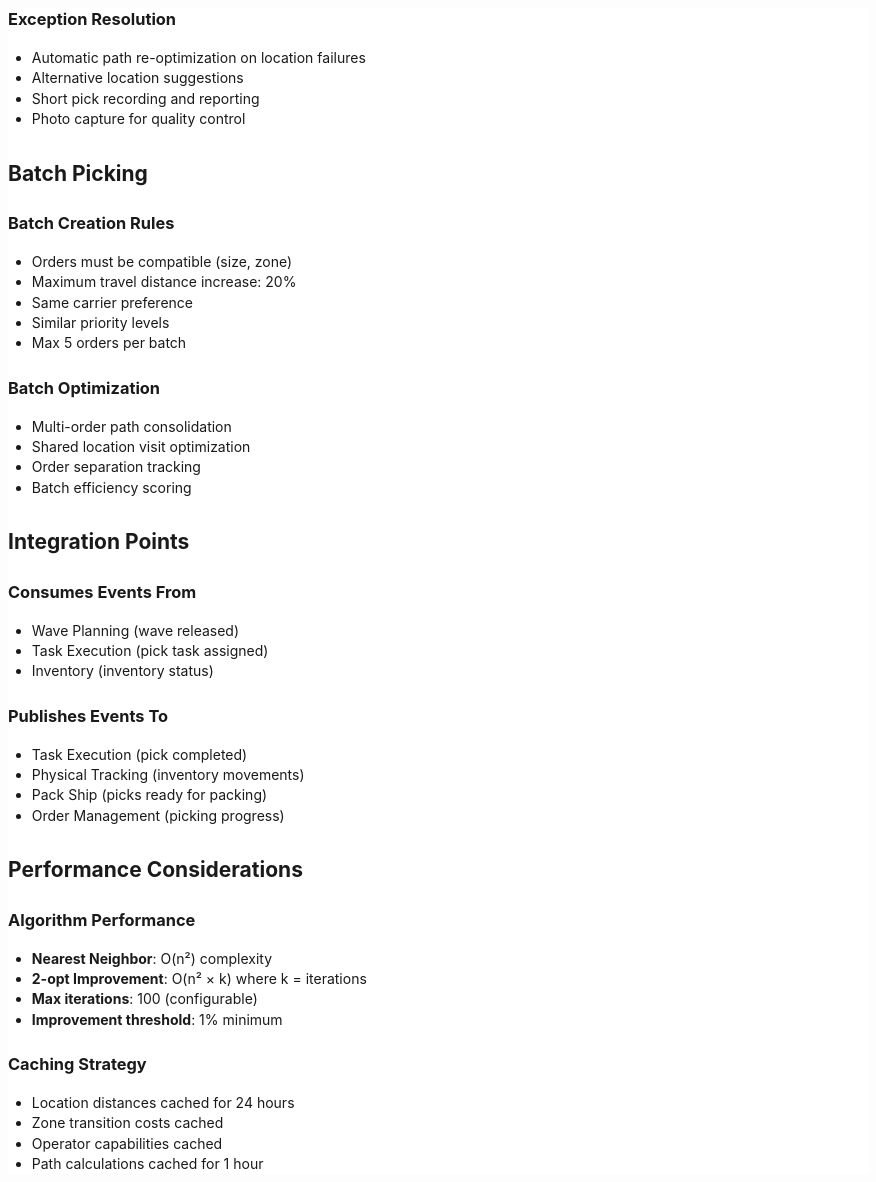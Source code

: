 ### Exception Resolution
- Automatic path re-optimization on location failures
- Alternative location suggestions
- Short pick recording and reporting
- Photo capture for quality control

## Batch Picking

### Batch Creation Rules
- Orders must be compatible (size, zone)
- Maximum travel distance increase: 20%
- Same carrier preference
- Similar priority levels
- Max 5 orders per batch

### Batch Optimization
- Multi-order path consolidation
- Shared location visit optimization
- Order separation tracking
- Batch efficiency scoring

## Integration Points

### Consumes Events From
- Wave Planning (wave released)
- Task Execution (pick task assigned)
- Inventory (inventory status)

### Publishes Events To
- Task Execution (pick completed)
- Physical Tracking (inventory movements)
- Pack Ship (picks ready for packing)
- Order Management (picking progress)

## Performance Considerations

### Algorithm Performance
- **Nearest Neighbor**: O(n²) complexity
- **2-opt Improvement**: O(n² × k) where k = iterations
- **Max iterations**: 100 (configurable)
- **Improvement threshold**: 1% minimum

### Caching Strategy
- Location distances cached for 24 hours
- Zone transition costs cached
- Operator capabilities cached
- Path calculations cached for 1 hour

----

• [What the exercise asks]: Copy out only the lines above from the one with "### Batch Creation Rules" to the one with "### Consumes Events From", inclusive, exactly as they stand.

• [Completed exercise]:
### Batch Creation Rules
- Orders must be compatible (size, zone)
- Maximum travel distance increase: 20%
- Same carrier preference
- Similar priority levels
- Max 5 orders per batch

### Batch Optimization
- Multi-order path consolidation
- Shared location visit optimization
- Order separation tracking
- Batch efficiency scoring

## Integration Points

### Consumes Events From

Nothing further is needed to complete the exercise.